ABSTRACT
Bariatric surgery remains a potent therapy for nonalcoholic fatty liver disease (NAFLD), but its inherent risk and eligibility requirement limit its adoption. Therefore, understanding how bariatric surgery improves NAFLD is paramount to developing novel therapeutics. Here, we show that the microbiome changes induced by sleeve gastrectomy (SG) reduce glucose-dependent insulinotropic polypeptide (GIP) signaling and confer resistance against diet-induced obesity (DIO) and NAFLD. We examined a cohort of NALFD patients undergoing SG and evaluated their microbiome, serum metabolites, and GI hormones.

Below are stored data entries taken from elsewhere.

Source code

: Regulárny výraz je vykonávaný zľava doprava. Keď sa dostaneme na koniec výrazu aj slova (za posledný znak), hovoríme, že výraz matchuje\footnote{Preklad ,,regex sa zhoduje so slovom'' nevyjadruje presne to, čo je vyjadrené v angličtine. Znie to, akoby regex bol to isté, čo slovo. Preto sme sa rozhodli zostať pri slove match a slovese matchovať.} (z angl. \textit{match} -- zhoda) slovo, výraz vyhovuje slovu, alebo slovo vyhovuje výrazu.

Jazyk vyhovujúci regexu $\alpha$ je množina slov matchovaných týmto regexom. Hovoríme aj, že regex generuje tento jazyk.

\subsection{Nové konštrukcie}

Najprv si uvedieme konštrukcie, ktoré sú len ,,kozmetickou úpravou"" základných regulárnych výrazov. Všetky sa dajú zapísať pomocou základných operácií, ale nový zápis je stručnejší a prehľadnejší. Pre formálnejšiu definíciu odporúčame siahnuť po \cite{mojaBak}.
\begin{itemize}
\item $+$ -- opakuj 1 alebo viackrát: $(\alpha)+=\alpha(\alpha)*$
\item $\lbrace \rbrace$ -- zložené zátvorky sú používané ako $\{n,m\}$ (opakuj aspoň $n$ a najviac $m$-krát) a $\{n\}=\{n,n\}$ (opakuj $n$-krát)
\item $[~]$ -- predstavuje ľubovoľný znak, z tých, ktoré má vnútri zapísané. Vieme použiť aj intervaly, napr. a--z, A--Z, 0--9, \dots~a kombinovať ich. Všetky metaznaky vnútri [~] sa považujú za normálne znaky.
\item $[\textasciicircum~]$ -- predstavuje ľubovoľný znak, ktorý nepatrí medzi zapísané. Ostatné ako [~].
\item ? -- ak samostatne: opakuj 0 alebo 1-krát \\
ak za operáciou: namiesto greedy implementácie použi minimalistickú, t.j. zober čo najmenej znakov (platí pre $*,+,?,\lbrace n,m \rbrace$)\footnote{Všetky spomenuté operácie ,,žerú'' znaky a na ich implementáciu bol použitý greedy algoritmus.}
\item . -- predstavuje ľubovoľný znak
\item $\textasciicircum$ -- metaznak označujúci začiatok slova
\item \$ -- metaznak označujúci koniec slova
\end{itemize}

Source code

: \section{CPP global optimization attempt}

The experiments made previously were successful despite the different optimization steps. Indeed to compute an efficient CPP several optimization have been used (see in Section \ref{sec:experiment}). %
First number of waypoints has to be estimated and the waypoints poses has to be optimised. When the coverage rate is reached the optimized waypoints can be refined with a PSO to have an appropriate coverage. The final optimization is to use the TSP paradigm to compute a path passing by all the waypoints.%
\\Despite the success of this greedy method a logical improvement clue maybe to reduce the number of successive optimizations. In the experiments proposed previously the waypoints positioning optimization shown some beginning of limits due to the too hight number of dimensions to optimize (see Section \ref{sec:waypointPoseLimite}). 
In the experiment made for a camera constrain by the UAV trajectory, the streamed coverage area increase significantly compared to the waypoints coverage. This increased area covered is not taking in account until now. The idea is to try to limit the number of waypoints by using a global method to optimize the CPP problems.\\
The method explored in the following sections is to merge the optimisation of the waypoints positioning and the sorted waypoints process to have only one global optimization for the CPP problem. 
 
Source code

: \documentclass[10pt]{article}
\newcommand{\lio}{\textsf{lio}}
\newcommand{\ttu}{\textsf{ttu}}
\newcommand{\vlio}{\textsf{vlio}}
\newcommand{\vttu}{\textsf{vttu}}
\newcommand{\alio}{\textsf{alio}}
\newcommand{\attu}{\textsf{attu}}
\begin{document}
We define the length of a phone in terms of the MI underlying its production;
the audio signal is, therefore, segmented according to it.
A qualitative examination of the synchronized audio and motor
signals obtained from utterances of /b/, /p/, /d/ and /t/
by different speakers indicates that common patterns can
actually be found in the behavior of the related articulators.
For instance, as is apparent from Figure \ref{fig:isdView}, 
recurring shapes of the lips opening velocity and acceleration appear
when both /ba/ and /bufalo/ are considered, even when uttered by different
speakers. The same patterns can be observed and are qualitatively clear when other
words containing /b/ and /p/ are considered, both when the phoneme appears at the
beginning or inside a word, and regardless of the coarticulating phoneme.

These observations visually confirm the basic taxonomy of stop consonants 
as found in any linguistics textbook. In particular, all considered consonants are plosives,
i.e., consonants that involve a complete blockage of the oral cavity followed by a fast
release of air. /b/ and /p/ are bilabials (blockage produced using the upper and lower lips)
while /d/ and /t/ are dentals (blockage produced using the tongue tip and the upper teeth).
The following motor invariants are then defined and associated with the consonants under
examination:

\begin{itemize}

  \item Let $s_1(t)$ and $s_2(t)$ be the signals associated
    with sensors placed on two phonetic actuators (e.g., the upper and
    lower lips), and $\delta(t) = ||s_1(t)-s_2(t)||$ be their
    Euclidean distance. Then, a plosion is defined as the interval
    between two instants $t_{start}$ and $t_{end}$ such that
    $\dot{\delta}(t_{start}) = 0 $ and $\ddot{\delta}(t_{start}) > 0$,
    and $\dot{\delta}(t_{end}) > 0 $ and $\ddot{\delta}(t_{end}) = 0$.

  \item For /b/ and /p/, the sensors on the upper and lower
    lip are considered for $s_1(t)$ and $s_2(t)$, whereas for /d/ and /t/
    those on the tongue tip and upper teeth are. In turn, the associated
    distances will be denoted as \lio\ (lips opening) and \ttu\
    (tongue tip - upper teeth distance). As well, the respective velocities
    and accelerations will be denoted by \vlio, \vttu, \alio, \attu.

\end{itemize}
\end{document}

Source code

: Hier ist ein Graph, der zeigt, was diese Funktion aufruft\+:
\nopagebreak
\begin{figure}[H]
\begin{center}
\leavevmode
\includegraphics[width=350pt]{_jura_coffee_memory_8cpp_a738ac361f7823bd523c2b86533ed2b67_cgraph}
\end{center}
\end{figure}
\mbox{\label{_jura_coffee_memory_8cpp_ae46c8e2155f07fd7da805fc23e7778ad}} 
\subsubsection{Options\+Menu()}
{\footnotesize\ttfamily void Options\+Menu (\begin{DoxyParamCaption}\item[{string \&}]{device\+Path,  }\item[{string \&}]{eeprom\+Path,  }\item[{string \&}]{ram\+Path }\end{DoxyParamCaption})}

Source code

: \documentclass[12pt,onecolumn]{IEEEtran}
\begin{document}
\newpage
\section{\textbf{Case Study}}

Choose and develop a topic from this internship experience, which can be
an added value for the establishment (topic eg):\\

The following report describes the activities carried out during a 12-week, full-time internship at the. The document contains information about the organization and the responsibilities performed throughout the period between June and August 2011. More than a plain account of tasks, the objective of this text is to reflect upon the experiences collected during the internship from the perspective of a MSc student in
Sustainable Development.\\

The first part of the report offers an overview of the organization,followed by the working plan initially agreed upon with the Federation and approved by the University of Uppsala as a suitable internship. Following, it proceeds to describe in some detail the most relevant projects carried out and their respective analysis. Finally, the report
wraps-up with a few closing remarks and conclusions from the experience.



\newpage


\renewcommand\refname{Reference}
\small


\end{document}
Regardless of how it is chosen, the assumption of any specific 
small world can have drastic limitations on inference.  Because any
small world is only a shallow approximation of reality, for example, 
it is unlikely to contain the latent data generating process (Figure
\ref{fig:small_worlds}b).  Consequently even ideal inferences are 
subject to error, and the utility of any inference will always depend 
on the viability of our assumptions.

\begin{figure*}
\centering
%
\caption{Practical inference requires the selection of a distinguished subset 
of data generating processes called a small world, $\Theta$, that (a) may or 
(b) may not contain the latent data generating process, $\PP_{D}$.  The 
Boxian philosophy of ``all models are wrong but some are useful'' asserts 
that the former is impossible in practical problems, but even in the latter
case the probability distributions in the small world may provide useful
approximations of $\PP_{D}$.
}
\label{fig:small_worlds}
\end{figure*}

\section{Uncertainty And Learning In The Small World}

We observed significant changes in Bacteroides, lipid-related metabolites, and reduction in GIP. To examine if the changes in the microbiome were causally related to NAFLD, we performed fecal microbial transplants in antibiotic-treated mice from patients before and after their surgery who had significant weight loss and improvement of their NAFLD. Mice transplanted with the microbiome of patients after bariatric surgery were more resistant to DIO and NAFLD development compared to mice transplanted with the microbiome of patients before surgery. This resistance to DIO and NAFLD was also associated with a reduction in GIP levels in mice with post-bariatric microbiome. We further show that the reduction in GIP was related to higher levels of Akkermansia and differing levels of indolepropionate, bacteria-derived tryptophan-related metabolite. Overall, this is one of the few studies showing that GIP signaling is altered by the gut microbiome, and it supports that the positive effect of bariatric surgery on NAFLD is in part due to microbiome changes.
Disclosure statement
No potential conflict of interest was reported by the authors.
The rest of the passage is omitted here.